Time to Brand Your IT?

I'm confident that the vast majority of CIOs don't bring much of a branding sensibility to the work they oversee. I asked one Fortune 100 CIO how he would describe his IT department's "brand" within the enterprise. He looked at me as if I were a moron

Conducting an exercise in branding could help you manage user expectations and improve your department's image.

Building a brand is one of the darker business arts. Are brands more about making people think thoughts or feel emotions? Is the essence of a brand absolutely, positively captured by slogans like "It floats!" or "The Real Thing" or "You're in good hands"? Or do those tag lines merely exist to semantically reinforce what really expensive ad agencies like to call "the brand experience"?

Heck if I know. But I'm confident that the vast majority of CIOs don't bring much of a branding sensibility to the work they oversee. I asked one Fortune 100 CIO how he would describe his IT department's "brand" within the enterprise. He looked at me as if I were a moron - I know that look; I see it a lot - and sniffed: "You mean, what's our reputation?"

"No," I persisted. "If your IT shop were a firm within the firm, how would you describe the brand value of your group and what it delivers?" After a pregnant pause, he answered: "I would say that we are an agile, world-class CMM Level 4 IT function that is both responsive to and collaborative with our business partners in a timely, cost-effective and quality-oriented way." He said this with a straight face.

Now it was my turn to look at the CIO as if he were a moron. I had worked with this company. Let's just say the "brand experience" his internal clients described was something less than the breathtaking "brand value" he so eloquently promoted. Because I'm basically not a nice guy, I started asking other CIOs and IT executives this question. The answers - after the obligatory "You must be kidding" look - were either variations on this "mission statement" theme or simple statements about what they thought was their group's "core competence". This was true even for companies built on brand management, such as Procter & Gamble. The most impressive response was: "We're the best partner for data-driven business initiatives."

The Value of a Brand

Because I'm really not a nice guy, I also asked executives and midlevel managers at a variety of companies the obvious counterpart question: How would you describe the "brand value" or "unique selling proposition" positioning of your company's IT department?

What Your Users Think of You

No one looked at me as if I were a moron this time. To the contrary, snorts, smirks or smiles prefaced every reply. "Our IT's brand proposition?" said one HR executive. "It's got to be: 'We're always looking for ways to outsource to India.'" Another was: "Gotta problem? That's why we have the help desk. Call them." Or how about: "You're not just a partner; you're a beta site" and "You bought it; you support it"? Several responses revolved around: "Yes, we can do that for you if you really want - but not at that budget and schedule."
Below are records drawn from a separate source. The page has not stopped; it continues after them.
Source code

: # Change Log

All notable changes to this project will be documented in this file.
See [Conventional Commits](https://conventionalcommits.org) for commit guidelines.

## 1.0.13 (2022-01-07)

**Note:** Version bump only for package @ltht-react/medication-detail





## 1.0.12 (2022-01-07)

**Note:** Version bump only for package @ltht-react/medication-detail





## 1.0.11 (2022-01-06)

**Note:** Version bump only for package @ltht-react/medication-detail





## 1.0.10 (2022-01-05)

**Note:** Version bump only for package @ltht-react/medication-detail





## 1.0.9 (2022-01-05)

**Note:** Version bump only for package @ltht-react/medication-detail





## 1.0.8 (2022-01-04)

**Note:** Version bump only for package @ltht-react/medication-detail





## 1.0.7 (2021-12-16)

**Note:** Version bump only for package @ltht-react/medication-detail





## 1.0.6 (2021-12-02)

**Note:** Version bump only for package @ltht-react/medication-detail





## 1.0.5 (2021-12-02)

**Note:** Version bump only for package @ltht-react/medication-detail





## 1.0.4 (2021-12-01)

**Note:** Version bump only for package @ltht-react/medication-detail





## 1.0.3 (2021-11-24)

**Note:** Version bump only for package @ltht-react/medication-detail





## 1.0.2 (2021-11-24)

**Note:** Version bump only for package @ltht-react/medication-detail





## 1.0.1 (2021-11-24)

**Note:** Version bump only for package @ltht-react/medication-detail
In other words, internal customers and clients tended to focus on promises unfulfilled or pathologies they disliked. To be fair, almost every internal customer in my unscientific sample acknowledged what their IT departments were trying to accomplish. But they chose to focus on describing their actual experiences as the brand value. Of course, none of these IT departments actually had an internal "brand manager" or brand-building campaign. Which begs the obvious questions: Should CIOs think of their operations as an exercise in building a brand? What if a CIO had a brand manager responsible for internal promotion of the IT brand within the company? If a CIO hired an ad agency to come in and create an advertising and promotional campaign within the company, what would that campaign look like? What might it promise? Who would be the key targets? How would success be measured?